**Work task**
Search the entries for lines that contain the word "Descripción", and report each one found.

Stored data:
----------------

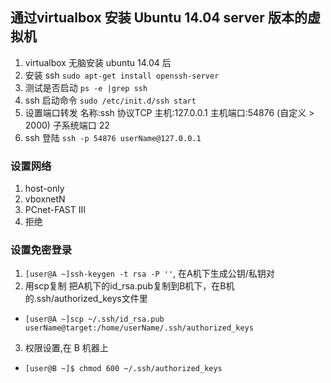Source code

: ## 通过virtualbox 安装 Ubuntu 14.04 server 版本的虚拟机

1. virtualbox 无脑安装 ubuntu 14.04 后
2. 安装 ssh `sudo apt-get install openssh-server`
3. 测试是否启动 `ps -e |grep ssh`
4. ssh 启动命令 `sudo /etc/init.d/ssh start`
5. 设置端口转发 名称:ssh 协议TCP  主机:127.0.0.1  主机端口:54876 (自定义 > 2000) 子系统端口 22
6. ssh 登陆 `ssh -p 54876 userName@127.0.0.1`

### 设置网络

1. host-only
2. vboxnetN
3. PCnet-FAST III
4. 拒绝


### 设置免密登录

1. `[user@A ~]ssh-keygen -t rsa -P ''`, 在A机下生成公钥/私钥对
2. 用scp复制 把A机下的id_rsa.pub复制到B机下，在B机的.ssh/authorized_keys文件里
  - `[user@A ~]scp ~/.ssh/id_rsa.pub userName@target:/home/userName/.ssh/authorized_keys`
3. 权限设置,在 B 机器上
  - `[user@B ~]$ chmod 600 ~/.ssh/authorized_keys`
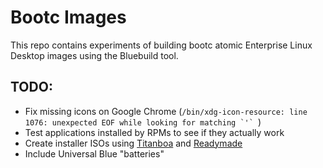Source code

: # Bootc Images

This repo contains experiments of building bootc atomic Enterprise Linux Desktop images using the
Bluebuild tool.

## TODO:

- Fix missing icons on Google Chrome (``/bin/xdg-icon-resource: line 1076: unexpected EOF while looking for matching `'` ``)
- Test applications installed by RPMs to see if they actually work
- Create installer ISOs using [Titanboa](https://github.com/ublue-os/titanboa) and [Readymade](https://github.com/FyraLabs/readymade)
- Include Universal Blue "batteries"
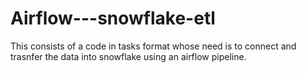 # Airflow---snowflake-etl
This consists of a code in tasks format whose need is to connect and trasnfer the data into snowflake using an airflow pipeline. 
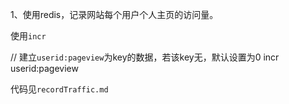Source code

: 1、使用redis，记录网站每个用户个人主页的访问量。

使用`incr`

// 建立`userid:pageview`为key的数据，若该key无，默认设置为0
incr userid:pageview

代码见`recordTraffic.md`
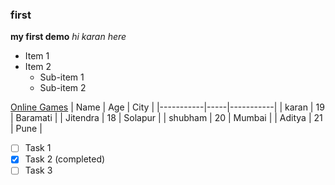 ### first
**my first demo**
*hi karan here*
* Item 1
* Item 2
  * Sub-item 1
  * Sub-item 2

[Online Games](https://poki.com/en/online)
| Name      | Age | City      |
|-----------|-----|-----------|
| karan   | 19  | Baramati  |
| Jitendra  | 18  | Solapur   |
| shubham    | 20  | Mumbai    |
| Aditya    | 21  | Pune      |
- [ ] Task 1
- [x] Task 2 (completed)
- [ ] Task 3 
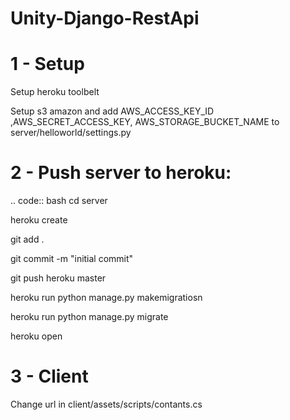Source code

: # Unity-Django-RestApi

1 - Setup 
=============

Setup heroku toolbelt

Setup s3 amazon and add AWS_ACCESS_KEY_ID ,AWS_SECRET_ACCESS_KEY, AWS_STORAGE_BUCKET_NAME to server/helloworld/settings.py

2 - Push server to heroku:
=============
.. code:: bash
  cd server

  heroku create

  git add .

  git commit -m "initial commit"

  git push heroku master

  heroku run python manage.py makemigratiosn

  heroku run python manage.py migrate

  heroku open

3 - Client
=============
  Change url in client/assets/scripts/contants.cs
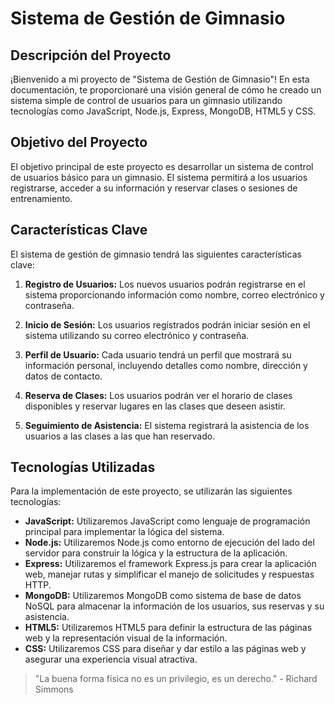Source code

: # Sistema de Gestión de Gimnasio

## Descripción del Proyecto

¡Bienvenido a mi proyecto de "Sistema de Gestión de Gimnasio"! En esta documentación, te proporcionaré una visión general de cómo he creado un sistema simple de control de usuarios para un gimnasio utilizando tecnologías como JavaScript, Node.js, Express, MongoDB, HTML5 y CSS.

## Objetivo del Proyecto

El objetivo principal de este proyecto es desarrollar un sistema de control de usuarios básico para un gimnasio. El sistema permitirá a los usuarios registrarse, acceder a su información y reservar clases o sesiones de entrenamiento.

## Características Clave

El sistema de gestión de gimnasio tendrá las siguientes características clave:

1. **Registro de Usuarios:** Los nuevos usuarios podrán registrarse en el sistema proporcionando información como nombre, correo electrónico y contraseña.

2. **Inicio de Sesión:** Los usuarios registrados podrán iniciar sesión en el sistema utilizando su correo electrónico y contraseña.

3. **Perfil de Usuario:** Cada usuario tendrá un perfil que mostrará su información personal, incluyendo detalles como nombre, dirección y datos de contacto.

4. **Reserva de Clases:** Los usuarios podrán ver el horario de clases disponibles y reservar lugares en las clases que deseen asistir.

5. **Seguimiento de Asistencia:** El sistema registrará la asistencia de los usuarios a las clases a las que han reservado.

## Tecnologías Utilizadas

Para la implementación de este proyecto, se utilizarán las siguientes tecnologías:

- **JavaScript:** Utilizaremos JavaScript como lenguaje de programación principal para implementar la lógica del sistema.
- **Node.js:** Utilizaremos Node.js como entorno de ejecución del lado del servidor para construir la lógica y la estructura de la aplicación.
- **Express:** Utilizaremos el framework Express.js para crear la aplicación web, manejar rutas y simplificar el manejo de solicitudes y respuestas HTTP.
- **MongoDB:** Utilizaremos MongoDB como sistema de base de datos NoSQL para almacenar la información de los usuarios, sus reservas y su asistencia.
- **HTML5:** Utilizaremos HTML5 para definir la estructura de las páginas web y la representación visual de la información.
- **CSS:** Utilizaremos CSS para diseñar y dar estilo a las páginas web y asegurar una experiencia visual atractiva.

 

> "La buena forma física no es un privilegio, es un derecho." - Richard Simmons
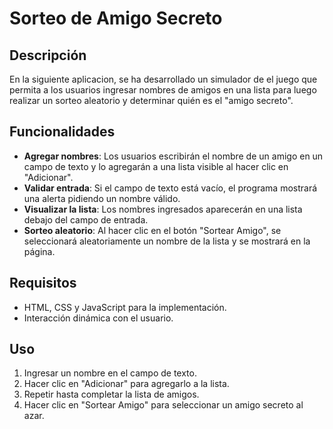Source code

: # Sorteo de Amigo Secreto

## Descripción
En la siguiente aplicacion, se ha desarrollado un simulador de el juego que permita a los usuarios ingresar nombres de amigos en una lista para luego realizar un sorteo aleatorio y determinar quién es el "amigo secreto".

## Funcionalidades
- **Agregar nombres**: Los usuarios escribirán el nombre de un amigo en un campo de texto y lo agregarán a una lista visible al hacer clic en "Adicionar".
- **Validar entrada**: Si el campo de texto está vacío, el programa mostrará una alerta pidiendo un nombre válido.
- **Visualizar la lista**: Los nombres ingresados aparecerán en una lista debajo del campo de entrada.
- **Sorteo aleatorio**: Al hacer clic en el botón "Sortear Amigo", se seleccionará aleatoriamente un nombre de la lista y se mostrará en la página.

## Requisitos
- HTML, CSS y JavaScript para la implementación.
- Interacción dinámica con el usuario.

## Uso
1. Ingresar un nombre en el campo de texto.
2. Hacer clic en "Adicionar" para agregarlo a la lista.
3. Repetir hasta completar la lista de amigos.
4. Hacer clic en "Sortear Amigo" para seleccionar un amigo secreto al azar.
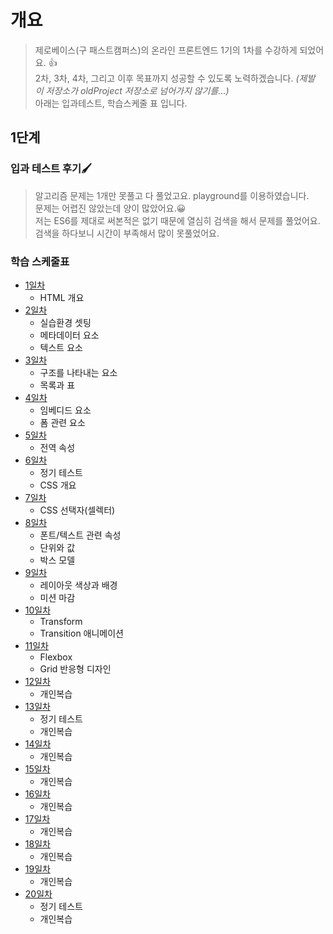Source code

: # 개요
> 제로베이스(구 패스트캠퍼스)의 온라인 프론트엔드 1기의 1차를 수강하게 되었어요. 👍  
> 2차, 3차, 4차, 그리고 이후 목표까지 성공할 수 있도록 노력하겠습니다. *(제발 이 저장소가 oldProject 저장소로 넘어가지 않기를...)*  
> 아래는 입과테스트, 학습스케줄 표 입니다.
## 1단계
### 입과 테스트 후기🖌
> 알고리즘 문제는 1개만 못풀고 다 풀었고요. playground를 이용하였습니다.  
> 문제는 어렵진 않았는데 양이 많았어요.😀  
> 저는 ES6를 제대로 써본적은 없기 때문에 열심히 검색을 해서 문제를 풀었어요.  
> 검색을 하다보니 시간이 부족해서 많이 못풀었어요.    

### 학습 스케줄표
- [1일차](https://github.com/cri-kim/zero-base/blob/main/til/day01.md)
  - HTML 개요
- [2일차](https://github.com/cri-kim/zero-base/blob/main/til/day02.md)
  - 실습환경 셋팅
  - 메타데이터 요소
  - 텍스트 요소
- [3일차](https://github.com/cri-kim/zero-base/blob/main/til/day03.md)
  - 구조를 나타내는 요소
  - 목록과 표
- [4일차](https://github.com/cri-kim/zero-base/blob/main/til/day04.md)
  - 임베디드 요소
  - 폼 관련 요소
- [5일차](https://github.com/cri-kim/zero-base/blob/main/til/day05.md)
  - 전역 속성
- [6일차](https://github.com/cri-kim/zero-base/blob/main/til/day06.md)
  - 정기 테스트
  - CSS 개요
- [7일차](https://github.com/cri-kim/zero-base/blob/main/til/day07.md)
  - CSS 선택자(셀렉터)
- [8일차](https://github.com/cri-kim/zero-base/blob/main/til/day08.md)
  - 폰트/텍스트 관련 속성
  - 단위와 값
  - 박스 모델
- [9일차](https://github.com/cri-kim/zero-base/blob/main/til/day09.md)
  - 레이아웃 색상과 배경
  - 미션 마감
- [10일차](https://github.com/cri-kim/zero-base/blob/main/til/day10.md)
  - Transform
  - Transition 애니메이션
- [11일차](https://github.com/cri-kim/zero-base/blob/main/til/day11.md)
  - Flexbox
  - Grid 반응형 디자인
- [12일차](https://github.com/cri-kim/zero-base/blob/main/til/day12.md)
  - 개인복습
- [13일차](https://github.com/cri-kim/zero-base/blob/main/til/day13.md)
  - 정기 테스트
  - 개인복습
- [14일차](https://github.com/cri-kim/zero-base/blob/main/til/day14.md)
  - 개인복습
- [15일차](https://github.com/cri-kim/zero-base/blob/main/til/day15.md)
  - 개인복습
- [16일차](https://github.com/cri-kim/zero-base/blob/main/til/day16.md)
  - 개인복습
- [17일차](https://github.com/cri-kim/zero-base/blob/main/til/day17.md)
  - 개인복습
- [18일차](https://github.com/cri-kim/zero-base/blob/main/til/day18.md)
  - 개인복습
- [19일차](https://github.com/cri-kim/zero-base/blob/main/til/day19.md)
  - 개인복습
- [20일차](https://github.com/cri-kim/zero-base/blob/main/til/day20.md)
  - 정기 테스트
  - 개인복습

----------------

**Task solution**
## Descripción del Proyecto
## Descripción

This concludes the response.